Data provided.

┏━━

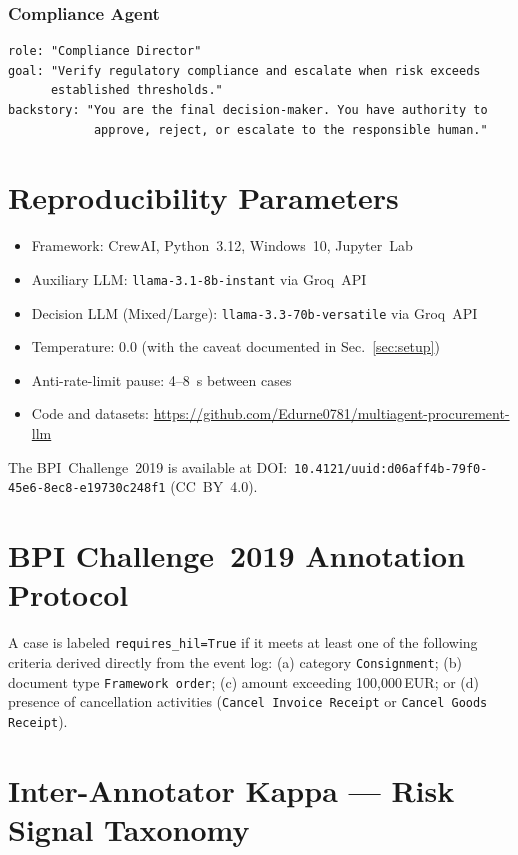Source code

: \documentclass[preprint,12pt,numrefs]{elsarticle}
\begin{document}
\subsubsection*{Compliance Agent}
\begin{lstlisting}[language={}, numbers=none]
role: "Compliance Director"
goal: "Verify regulatory compliance and escalate when risk exceeds
      established thresholds."
backstory: "You are the final decision-maker. You have authority to
            approve, reject, or escalate to the responsible human."
\end{lstlisting}

\section{Reproducibility Parameters}
\label{app:reproducibility}

\begin{itemize}
  \item Framework: CrewAI, Python~3.12, Windows~10, Jupyter~Lab
  \item Auxiliary LLM: \texttt{llama-3.1-8b-instant} via Groq~API
  \item Decision LLM (Mixed/Large): \texttt{llama-3.3-70b-versatile} via Groq~API
  \item Temperature: 0.0 (with the caveat documented in Sec.~\ref{sec:setup})
  \item Anti-rate-limit pause: 4--8~s between cases
  \item Code and datasets: \url{https://github.com/Edurne0781/multiagent-procurement-llm}
\end{itemize}

The BPI~Challenge~2019 is available at
DOI:~\texttt{10.4121/uuid:d06aff4b-79f0-45e6-8ec8-e19730c248f1}
(CC~BY~4.0).

\section{BPI Challenge~2019 Annotation Protocol}
\label{app:bpi_protocolo}

A case is labeled \texttt{requires\_hil=True} if it meets at least one
of the following criteria derived directly from the event log:
(a) category \texttt{Consignment}; (b) document type
\texttt{Framework order}; (c) amount exceeding 100,000\,EUR; or
(d) presence of cancellation activities (\texttt{Cancel Invoice
Receipt} or \texttt{Cancel Goods Receipt}).

\section{Inter-Annotator Kappa --- Risk Signal Taxonomy}
\label{app:kappa_matrix}
\end{document}
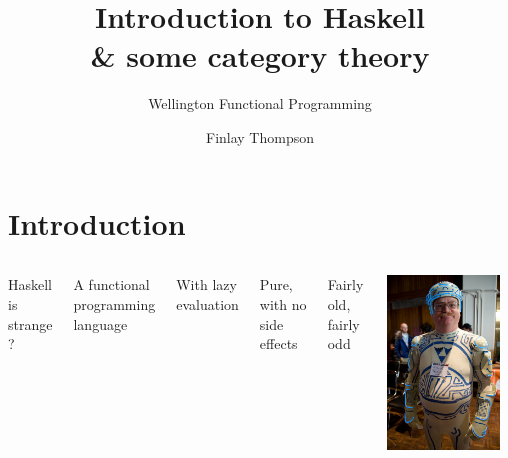 \documentclass[xcolor={table}]{beamer}
\title{Introduction to Haskell\\\& some category theory}
\subtitle{Wellington Functional Programming}
\author{Finlay Thompson}
\date{}
\begin{document}
\titleslide

\section{Introduction}

\begin{frame}{}{}

    \begin{columns}
    {\Large Haskell is strange ? }

    \pause\bigskip
    A functional programming language

    \pause\bigskip
    With lazy evaluation
    
    \pause\bigskip
    Pure, with no side effects 
    
    \pause\bigskip
    Fairly old\pause, fairly odd

    \includegraphics[width=0.9\textwidth]{images/tron-guy.jpg}
        
    \end{columns}

\end{frame}
\end{document}
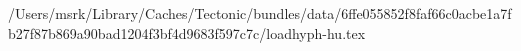/Users/msrk/Library/Caches/Tectonic/bundles/data/6ffe055852f8faf66c0acbe1a7fb27f87b869a90bad1204f3bf4d9683f597c7c/loadhyph-hu.tex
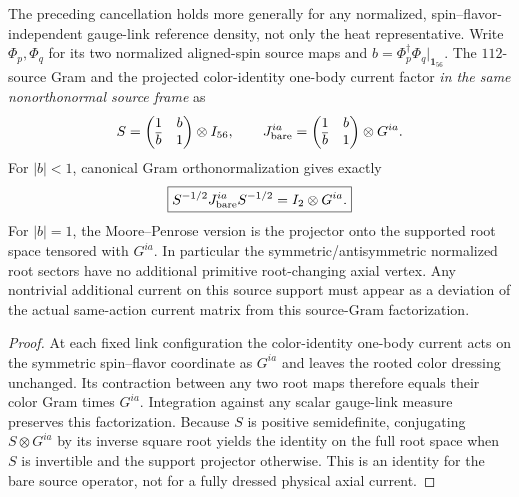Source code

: \documentclass[12pt,a4paper]{article}
\begin{document}
\begin{proposition}
\label{p10:prop:v378-root-gram-current-cancellation}
The preceding cancellation holds more generally for any normalized,
spin--flavor-independent gauge-link reference density, not only the
heat representative.  Write $\Phi_p,\Phi_q$ for its two normalized
aligned-spin source maps and $b=\Phi_p^\dagger\Phi_q|_{\mathbf1_{56}}$.
The $112$-source Gram and the projected color-identity one-body
current factor \emph{in the same nonorthonormal source frame} as
\[
 S=\begin{pmatrix}1&b\\\overline b&1\end{pmatrix}\otimes I_{56},
 \qquad
 J_{\rm bare}^{ia}=\begin{pmatrix}1&b\\\overline b&1\end{pmatrix}
                      \otimes G^{ia}.
\]
For $|b|<1$, canonical Gram orthonormalization gives exactly
\[
 \boxed{S^{-1/2}J_{\rm bare}^{ia}S^{-1/2}
             =I_2\otimes G^{ia}.}
\]
For $|b|=1$, the Moore--Penrose version is the projector onto the
supported root space tensored with $G^{ia}$. In particular the
symmetric/antisymmetric normalized root sectors have no additional
primitive root-changing axial vertex. Any nontrivial additional
current on this source support must appear as a deviation of the
actual same-action current matrix from this source-Gram factorization.
\end{proposition}
\begin{proof}
At each fixed link configuration the color-identity one-body current
acts on the symmetric spin--flavor coordinate as $G^{ia}$ and leaves
the rooted color dressing unchanged. Its contraction between any two
root maps therefore equals their color Gram times $G^{ia}$. Integration
against any scalar gauge-link measure preserves this factorization.
Because $S$ is positive semidefinite, conjugating $S\otimes G^{ia}$
by its inverse square root yields the identity on the full root
space when $S$ is invertible and the support projector otherwise.
This is an identity for the bare source operator, not for a fully
dressed physical axial current.
\end{proof}
\end{document}
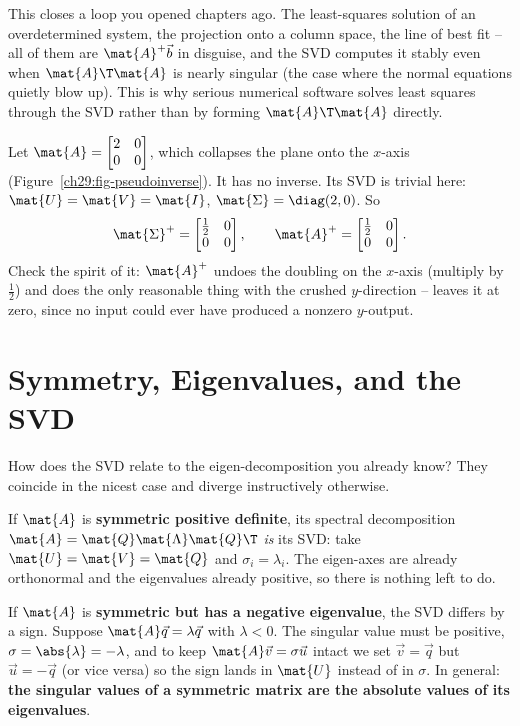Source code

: This closes a loop you opened chapters ago. The least-squares solution of an
overdetermined system, the projection onto a column space, the line of best fit --
all of them are $\mat{A}^+\vec{b}$ in disguise, and the SVD computes it stably even
when $\mat{A}\T\mat{A}$ is nearly singular (the case where the normal equations
quietly blow up). This is why serious numerical software solves least squares
through the SVD rather than by forming $\mat{A}\T\mat{A}$ directly.

\begin{example}
\label{ch29:ex-pseudoinverse}
Let $\mat{A} = \begin{bmatrix} 2 & 0 \\ 0 & 0\end{bmatrix}$, which collapses the
plane onto the $x$-axis (Figure~\ref{ch29:fig-pseudoinverse}). It has no inverse.
Its SVD is trivial here:
$\mat{U} = \mat{V} = \mat{I}$, $\mat{\Sigma} = \diag(2,0)$. So
\[
  \mat{\Sigma}^+ = \begin{bmatrix} \tfrac12 & 0 \\ 0 & 0 \end{bmatrix},
  \qquad
  \mat{A}^+ = \begin{bmatrix} \tfrac12 & 0 \\ 0 & 0 \end{bmatrix}.
\]
Check the spirit of it: $\mat{A}^+$ undoes the doubling on the $x$-axis (multiply
by $\tfrac12$) and does the only reasonable thing with the crushed $y$-direction
-- leaves it at zero, since no input could ever have produced a nonzero
$y$-output.
\end{example}

\section{Symmetry, Eigenvalues, and the SVD}
\label{ch29:symmetric-link}

How does the SVD relate to the eigen-decomposition you already know? They coincide
in the nicest case and diverge instructively otherwise.

If $\mat{A}$ is \textbf{symmetric positive definite}, its spectral decomposition
$\mat{A} = \mat{Q}\mat{\Lambda}\mat{Q}\T$ \emph{is} its SVD: take $\mat{U} =
\mat{V} = \mat{Q}$ and $\sigma_i = \lambda_i$. The eigen-axes are already
orthonormal and the eigenvalues already positive, so there is nothing left to do.

If $\mat{A}$ is \textbf{symmetric but has a negative eigenvalue}, the SVD differs
by a sign. Suppose $\mat{A}\vec{q} = \lambda\vec{q}$ with $\lambda < 0$. The
singular value must be positive, $\sigma = \abs{\lambda} = -\lambda$, and to keep
$\mat{A}\vec{v} = \sigma\vec{u}$ intact we set $\vec{v} = \vec{q}$ but
$\vec{u} = -\vec{q}$ (or vice versa) so the sign lands in $\mat{U}$ instead of in
$\sigma$. In general: \textbf{the singular values of a symmetric matrix are the
absolute values of its eigenvalues}.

┗━━

What the exercise asks. Each line above that contains the string "category" should be identified and copied.

Task answer.
(a) category \texttt{Consignment}; (b) document type
\title{Introduction to Haskell\\\& some category theory}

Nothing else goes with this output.